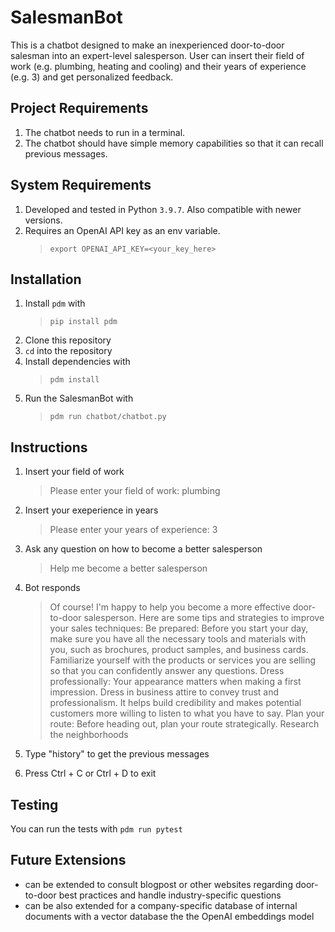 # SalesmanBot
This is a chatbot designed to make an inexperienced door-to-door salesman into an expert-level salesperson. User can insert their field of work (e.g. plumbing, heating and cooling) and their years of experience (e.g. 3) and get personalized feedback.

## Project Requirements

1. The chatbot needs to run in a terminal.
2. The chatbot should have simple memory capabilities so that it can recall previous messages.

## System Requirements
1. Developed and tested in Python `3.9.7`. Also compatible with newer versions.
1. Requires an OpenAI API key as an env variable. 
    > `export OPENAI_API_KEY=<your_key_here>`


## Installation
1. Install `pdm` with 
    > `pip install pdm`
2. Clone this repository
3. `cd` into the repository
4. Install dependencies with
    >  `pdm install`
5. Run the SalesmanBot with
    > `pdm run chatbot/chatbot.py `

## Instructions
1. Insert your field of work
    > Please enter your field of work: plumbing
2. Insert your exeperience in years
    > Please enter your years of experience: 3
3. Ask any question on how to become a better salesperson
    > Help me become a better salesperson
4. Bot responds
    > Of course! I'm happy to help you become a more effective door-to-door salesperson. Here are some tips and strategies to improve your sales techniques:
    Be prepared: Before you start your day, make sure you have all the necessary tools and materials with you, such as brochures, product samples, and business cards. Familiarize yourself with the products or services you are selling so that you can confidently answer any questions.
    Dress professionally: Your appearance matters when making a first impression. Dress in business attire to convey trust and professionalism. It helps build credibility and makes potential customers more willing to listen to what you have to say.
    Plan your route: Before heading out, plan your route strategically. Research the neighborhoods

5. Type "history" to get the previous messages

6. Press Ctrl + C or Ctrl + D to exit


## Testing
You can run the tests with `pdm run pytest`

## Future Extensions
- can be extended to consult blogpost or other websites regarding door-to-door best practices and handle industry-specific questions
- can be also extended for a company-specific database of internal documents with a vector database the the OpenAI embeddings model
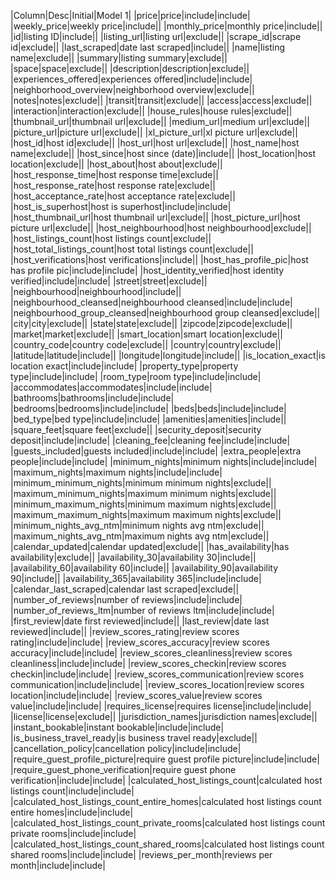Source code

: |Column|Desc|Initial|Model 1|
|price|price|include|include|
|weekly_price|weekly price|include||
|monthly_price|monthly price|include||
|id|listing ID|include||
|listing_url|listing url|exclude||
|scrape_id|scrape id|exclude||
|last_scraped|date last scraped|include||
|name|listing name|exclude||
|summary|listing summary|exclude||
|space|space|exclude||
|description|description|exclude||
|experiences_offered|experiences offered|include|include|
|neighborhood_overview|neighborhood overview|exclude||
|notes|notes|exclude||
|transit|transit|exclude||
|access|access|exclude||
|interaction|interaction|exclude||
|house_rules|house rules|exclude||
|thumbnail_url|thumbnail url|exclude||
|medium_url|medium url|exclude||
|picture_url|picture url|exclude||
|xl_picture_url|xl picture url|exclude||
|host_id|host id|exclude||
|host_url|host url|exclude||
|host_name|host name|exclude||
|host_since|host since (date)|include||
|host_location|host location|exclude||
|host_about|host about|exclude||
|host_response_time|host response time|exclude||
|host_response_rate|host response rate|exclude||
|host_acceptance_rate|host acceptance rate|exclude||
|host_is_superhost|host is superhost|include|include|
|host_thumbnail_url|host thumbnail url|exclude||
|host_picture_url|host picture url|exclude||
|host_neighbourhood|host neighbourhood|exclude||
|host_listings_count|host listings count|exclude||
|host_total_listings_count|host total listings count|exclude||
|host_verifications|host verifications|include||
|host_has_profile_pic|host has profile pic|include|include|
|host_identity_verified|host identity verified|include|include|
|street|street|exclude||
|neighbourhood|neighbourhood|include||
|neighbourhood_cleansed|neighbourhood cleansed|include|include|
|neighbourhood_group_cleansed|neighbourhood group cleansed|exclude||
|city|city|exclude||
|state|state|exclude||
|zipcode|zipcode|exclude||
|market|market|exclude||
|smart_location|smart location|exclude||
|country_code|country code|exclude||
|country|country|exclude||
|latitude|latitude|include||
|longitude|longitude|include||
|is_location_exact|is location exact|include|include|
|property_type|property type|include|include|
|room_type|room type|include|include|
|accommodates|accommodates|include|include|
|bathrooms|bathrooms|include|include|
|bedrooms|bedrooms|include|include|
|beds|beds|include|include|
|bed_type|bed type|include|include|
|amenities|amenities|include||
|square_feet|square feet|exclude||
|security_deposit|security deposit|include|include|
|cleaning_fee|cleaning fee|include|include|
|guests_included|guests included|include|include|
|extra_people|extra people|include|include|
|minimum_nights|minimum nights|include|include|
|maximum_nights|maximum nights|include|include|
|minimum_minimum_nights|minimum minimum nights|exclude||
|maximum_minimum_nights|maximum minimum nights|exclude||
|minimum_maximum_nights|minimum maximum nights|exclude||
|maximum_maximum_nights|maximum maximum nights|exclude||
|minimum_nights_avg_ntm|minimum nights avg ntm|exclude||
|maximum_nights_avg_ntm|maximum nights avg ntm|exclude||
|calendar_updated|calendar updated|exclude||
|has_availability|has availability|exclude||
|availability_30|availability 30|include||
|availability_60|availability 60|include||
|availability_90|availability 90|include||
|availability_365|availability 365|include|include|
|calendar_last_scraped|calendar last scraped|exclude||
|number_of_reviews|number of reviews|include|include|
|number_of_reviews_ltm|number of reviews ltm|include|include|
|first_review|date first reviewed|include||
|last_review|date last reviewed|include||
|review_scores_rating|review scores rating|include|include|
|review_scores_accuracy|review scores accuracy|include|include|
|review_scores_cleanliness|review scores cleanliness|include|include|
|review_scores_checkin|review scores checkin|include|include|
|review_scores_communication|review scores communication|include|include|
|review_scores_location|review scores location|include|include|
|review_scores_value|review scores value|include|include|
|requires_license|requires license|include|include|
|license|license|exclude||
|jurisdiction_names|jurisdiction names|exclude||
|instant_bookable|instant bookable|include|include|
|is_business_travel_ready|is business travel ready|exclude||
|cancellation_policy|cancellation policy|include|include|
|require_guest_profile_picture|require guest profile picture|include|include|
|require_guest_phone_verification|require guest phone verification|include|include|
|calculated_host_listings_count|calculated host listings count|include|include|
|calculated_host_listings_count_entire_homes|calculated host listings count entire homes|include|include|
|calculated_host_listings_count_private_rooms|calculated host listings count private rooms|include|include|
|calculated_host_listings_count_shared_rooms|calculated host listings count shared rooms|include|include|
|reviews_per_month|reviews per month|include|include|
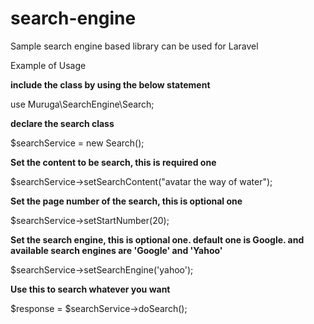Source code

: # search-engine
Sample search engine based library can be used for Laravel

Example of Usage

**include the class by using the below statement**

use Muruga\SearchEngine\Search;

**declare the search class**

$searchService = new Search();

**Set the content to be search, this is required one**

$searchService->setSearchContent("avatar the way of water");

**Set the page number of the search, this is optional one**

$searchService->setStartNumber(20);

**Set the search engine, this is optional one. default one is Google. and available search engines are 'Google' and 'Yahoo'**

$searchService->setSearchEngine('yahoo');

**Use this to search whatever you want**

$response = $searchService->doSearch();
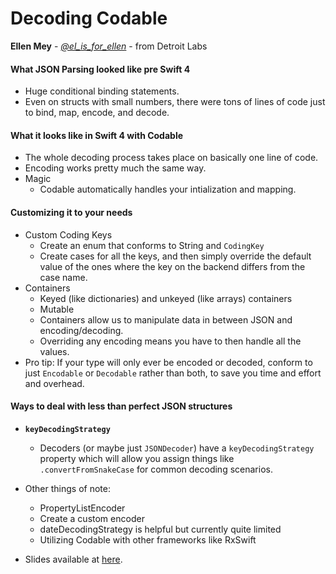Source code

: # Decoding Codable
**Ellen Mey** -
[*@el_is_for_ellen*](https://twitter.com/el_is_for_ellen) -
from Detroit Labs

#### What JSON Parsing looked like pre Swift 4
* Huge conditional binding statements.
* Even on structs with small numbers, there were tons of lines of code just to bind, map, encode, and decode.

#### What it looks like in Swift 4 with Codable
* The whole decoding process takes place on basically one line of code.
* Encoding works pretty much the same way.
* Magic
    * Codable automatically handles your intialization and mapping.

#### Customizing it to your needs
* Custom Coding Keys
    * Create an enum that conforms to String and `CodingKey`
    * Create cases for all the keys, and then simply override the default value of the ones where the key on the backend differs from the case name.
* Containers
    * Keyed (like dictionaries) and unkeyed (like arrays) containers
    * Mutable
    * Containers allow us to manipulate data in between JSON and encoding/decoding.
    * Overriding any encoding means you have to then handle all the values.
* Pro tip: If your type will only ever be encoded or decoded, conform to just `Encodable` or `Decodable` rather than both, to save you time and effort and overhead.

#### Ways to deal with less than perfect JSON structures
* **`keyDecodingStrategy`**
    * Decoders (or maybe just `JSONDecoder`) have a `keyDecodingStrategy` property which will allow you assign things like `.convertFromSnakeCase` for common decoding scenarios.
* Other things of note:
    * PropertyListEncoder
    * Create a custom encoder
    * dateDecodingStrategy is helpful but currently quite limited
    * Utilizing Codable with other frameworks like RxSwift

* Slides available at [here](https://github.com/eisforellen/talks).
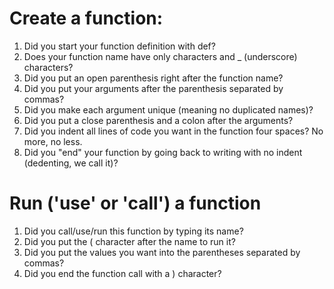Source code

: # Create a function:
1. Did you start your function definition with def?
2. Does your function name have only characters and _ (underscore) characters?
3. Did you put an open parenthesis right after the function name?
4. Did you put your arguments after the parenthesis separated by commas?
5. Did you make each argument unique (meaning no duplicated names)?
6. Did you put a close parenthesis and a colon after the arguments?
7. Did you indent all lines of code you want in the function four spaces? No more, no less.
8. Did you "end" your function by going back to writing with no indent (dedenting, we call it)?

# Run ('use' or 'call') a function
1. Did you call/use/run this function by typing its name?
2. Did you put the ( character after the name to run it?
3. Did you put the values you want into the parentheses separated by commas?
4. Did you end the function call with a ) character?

▸ **Work request**
In the records above, find the lines containing "indent" and copy them.

▸ **Written solution**
7. Did you indent all lines of code you want in the function four spaces? No more, no less.
8. Did you "end" your function by going back to writing with no indent (dedenting, we call it)?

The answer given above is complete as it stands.